▶ _AIM OF THE EXERCISE_: Where in the data below does the word "vector" appear? Copy each line that holds it.

▶ _PROVIDED DATA_:
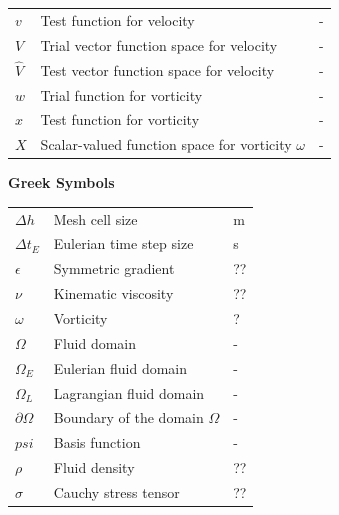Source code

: {\begin{longtable}{p{1.5cm}p{10.5cm}p{1.5cm}}
 	$v$ & Test function for velocity& -\\				
 	$V$ & Trial vector function space for velocity& - \\
 	$\hat{V}$ & Test vector function space for velocity& -\\
 

	 $w$ & Trial function for vorticity & -\\
	 
	 $x$ & Test function for vorticity & -\\
	 $X$ & Scalar-valued function space for vorticity $\omega$ & -\\
\end{longtable}}

{\textbf{\textsf{Greek Symbols}}}

{\renewcommand{\arraystretch}{1.2} %
\begin{longtable}{p{1.5cm}p{10.5cm}p{1.5cm}}

	$\Delta h$ & Mesh cell size & \si{m} \\
	$\Delta t_E$ & Eulerian time step size & \si{s} \\
	
	$\epsilon$ & Symmetric gradient & ??\\
	
	$\nu$ & Kinematic viscosity & ??\\

	$\omega$ & Vorticity & ?\\
	$\Omega$ & Fluid domain & -\\	
	$\Omega_E$ & Eulerian fluid domain & -\\	
	$\Omega_L$ & Lagrangian fluid domain & -\\
	$\partial \Omega$ & Boundary of the domain $\Omega$ & -\\
	
	$psi$ & Basis function & -\\
	$\rho$ & Fluid density & ??\\
	
	$\sigma$ & Cauchy stress tensor & ??\\
\end{longtable}}
					
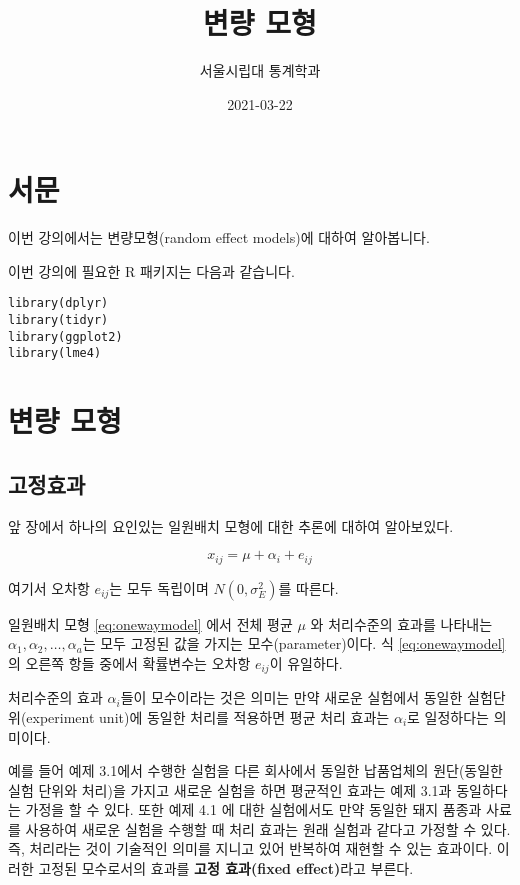 \documentclass[
]{book}
\title{변량 모형}
\author{서울시립대 통계학과}
\date{2021-03-22}
\theoremstyle{definition}
\theoremstyle{definition}
\theoremstyle{definition}
\theoremstyle{remark}
\begin{document}
\maketitle

{
\setcounter{tocdepth}{1}
\tableofcontents
}
\hypertarget{uxc11cuxbb38}{%
\chapter*{서문}\label{uxc11cuxbb38}}


이번 강의에서는 변량모형(random effect models)에 대하여 알아봅니다.

이번 강의에 필요한 R 패키지는 다음과 같습니다.

\begin{verbatim}
library(dplyr)
library(tidyr)
library(ggplot2)
library(lme4)
\end{verbatim}

\mainmatter

\hypertarget{intro}{%
\chapter{변량 모형}\label{intro}}

\hypertarget{uxace0uxc815uxd6a8uxacfc}{%
\section{고정효과}\label{uxace0uxc815uxd6a8uxacfc}}

앞 장에서 하나의 요인있는 일원배치 모형에 대한 추론에 대하여 알아보있다.

\begin{equation}
x_{ij} = \mu + \alpha_i + e_{ij}
\label{eq:onewaymodel}
\end{equation}

여기서 오차항 \(e_{ij}\)는 모두 독립이며 \(N(0,\sigma_E^2)\)를 따른다.

일원배치 모형 \eqref{eq:onewaymodel} 에서 전체 평균 \(\mu\) 와 처리수준의 효과를 나타내는 \(\alpha_1, \alpha_2, \dots, \alpha_a\)는 모두 고정된 값을 가지는 모수(parameter)이다. 식 \eqref{eq:onewaymodel} 의 오른쪽 항들 중에서 확률변수는 오차항 \(e_{ij}\)이 유일하다.

처리수준의 효과 \(\alpha_i\)들이 모수이라는 것은 의미는 만약 새로운 실험에서 동일한 실험단위(experiment unit)에 동일한 처리를 적용하면 평균 처리 효과는 \(\alpha_i\)로 일정하다는 의미이다.

예를 들어 예제 3.1에서 수행한 실험을 다른 회사에서 동일한 납품업체의 원단(동일한 실험 단위와 처리)을 가지고 새로운 실험을 하면 평균적인 효과는 예제 3.1과 동일하다는 가정을 할 수 있다. 또한 예제 4.1 에 대한 실험에서도 만약 동일한 돼지 품종과 사료를 사용하여 새로운 실험을 수행할 때 처리 효과는 원래 실험과 같다고 가정할 수 있다. 즉, 처리라는 것이 기술적인 의미를 지니고 있어 반복하여 재현할 수 있는 효과이다. 이러한 고정된 모수로서의 효과를 \textbf{고정 효과(fixed effect)}라고 부른다.
\end{document}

▶ _TASK OUTPUT_:
 	$V$ & Trial vector function space for velocity& - \\
 	$\hat{V}$ & Test vector function space for velocity& -\\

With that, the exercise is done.